Author Affil Gastebois, C., CNRS, Centre d'Etudes Biologiques de Chize, Villiers en Bois, France
Source Polar Biology, 34(7), p.1097-1103. Publisher: Springer-Verlag, Berlin, Germany. ISSN: 0722-4060
Publication Date July 2011
Notes In English. 26 refs. GeoRef Acc. No: 309872
Index Terms Indian Ocean Islands--Kerguelen Islands; aquatic environment; behavior; Carnivora; Chordata; ecology; Eutheria; growth; Indian Ocean Islands; Kerguelen Islands; Mammalia; ontogeny; physiology; Pinnipedia; subantarctic regions; Tetrapoda; Theria; Vertebrata
Abstract In diving marine predators, such as pinnipeds, the development of diving and foraging skills prior to weaning might be critical to post-weaning survival. Here, we examined the effect of pup mass growth on the amount of time devoted to aquatic activities and the dive performance of Antarctic fur seal, Arctocephalus gazella, pups on Kerguelen Island.
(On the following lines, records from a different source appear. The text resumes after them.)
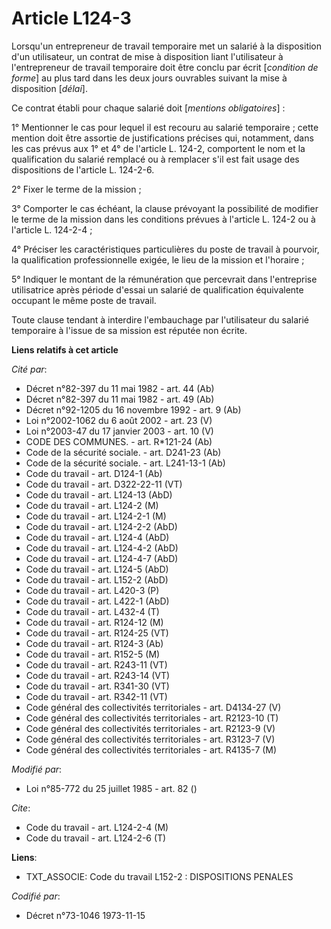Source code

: # Article L124-3

Lorsqu'un entrepreneur de travail temporaire met un salarié à la disposition d'un utilisateur, un contrat de mise à
disposition liant l'utilisateur à l'entrepreneur de travail temporaire doit être conclu par écrit [*condition de forme*] au
plus tard dans les deux jours ouvrables suivant la mise à disposition [*délai*].

Ce contrat établi pour chaque salarié doit [*mentions obligatoires*] :

1° Mentionner le cas pour lequel il est recouru au salarié temporaire ; cette mention doit être assortie de justifications
précises qui, notamment, dans les cas prévus aux 1° et 4° de l'article L. 124-2, comportent le nom et la qualification du
salarié remplacé ou à remplacer s'il est fait usage des dispositions de l'article L. 124-2-6.

2° Fixer le terme de la mission ;

3° Comporter le cas échéant, la clause prévoyant la possibilité de modifier le terme de la mission dans les conditions
prévues à l'article L. 124-2 ou à l'article L. 124-2-4 ;

4° Préciser les caractéristiques particulières du poste de travail à pourvoir, la qualification professionnelle exigée, le
lieu de la mission et l'horaire ;

5° Indiquer le montant de la rémunération que percevrait dans l'entreprise utilisatrice après période d'essai un salarié de
qualification équivalente occupant le même poste de travail.

Toute clause tendant à interdire l'embauchage par l'utilisateur du salarié temporaire à l'issue de sa mission est réputée non
écrite.

**Liens relatifs à cet article**

_Cité par_:

  - Décret n°82-397 du 11 mai 1982 - art. 44 (Ab)
  - Décret n°82-397 du 11 mai 1982 - art. 49 (Ab)
  - Décret n°92-1205 du 16 novembre 1992 - art. 9 (Ab)
  - Loi n°2002-1062 du 6 août 2002 - art. 23 (V)
  - Loi n°2003-47 du 17 janvier 2003 - art. 10 (V)
  - CODE DES COMMUNES. - art. R*121-24 (Ab)
  - Code de la sécurité sociale. - art. D241-23 (Ab)
  - Code de la sécurité sociale. - art. L241-13-1 (Ab)
  - Code du travail - art. D124-1 (Ab)
  - Code du travail - art. D322-22-11 (VT)
  - Code du travail - art. L124-13 (AbD)
  - Code du travail - art. L124-2 (M)
  - Code du travail - art. L124-2-1 (M)
  - Code du travail - art. L124-2-2 (AbD)
  - Code du travail - art. L124-4 (AbD)
  - Code du travail - art. L124-4-2 (AbD)
  - Code du travail - art. L124-4-7 (AbD)
  - Code du travail - art. L124-5 (AbD)
  - Code du travail - art. L152-2 (AbD)
  - Code du travail - art. L420-3 (P)
  - Code du travail - art. L422-1 (AbD)
  - Code du travail - art. L432-4 (T)
  - Code du travail - art. R124-12 (M)
  - Code du travail - art. R124-25 (VT)
  - Code du travail - art. R124-3 (Ab)
  - Code du travail - art. R152-5 (M)
  - Code du travail - art. R243-11 (VT)
  - Code du travail - art. R243-14 (VT)
  - Code du travail - art. R341-30 (VT)
  - Code du travail - art. R342-11 (VT)
  - Code général des collectivités territoriales - art. D4134-27 (V)
  - Code général des collectivités territoriales - art. R2123-10 (T)
  - Code général des collectivités territoriales - art. R2123-9 (V)
  - Code général des collectivités territoriales - art. R3123-7 (V)
  - Code général des collectivités territoriales - art. R4135-7 (M)

_Modifié par_:

  - Loi n°85-772 du 25 juillet 1985 - art. 82 ()

_Cite_:

  - Code du travail - art. L124-2-4 (M)
  - Code du travail - art. L124-2-6 (T)

**Liens**:

  - TXT_ASSOCIE: Code du travail L152-2 : DISPOSITIONS PENALES

_Codifié par_:

  - Décret n°73-1046 1973-11-15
Maternal attendance and mass specific growth rate were assessed for 85 pups. Two types of monitoring were applied: visual observations of behaviours for 60 pups and the deployment of time-depth recorders (TDRs) on 19 female pups. At approximately 2 months of age, pups demonstrated minimal diving behaviour, but displayed considerable aquatic activity. While mothers were foraging at sea, pups fasted on land (6.01.3 d). As the mass- specific growth rate was different between sexes, only data on female pups were analysed (n=31). Mass-specific growth rate was related to maternal attendance patterns and impacted the amount of time allocated by pups to aquatic activities. The time spent in the water by pups was quadratically related to fasting progress. This study shows the importance of growth and fasting progress on the quantity of time pups devoted to aquatic activities. Our results suggest that greater postweaning survival of heavier pups may be due not only to their greater body reserves, as reported in several studies, but also possibly to from their greater aquatic skills and physiological adaptations developed during the suckling period.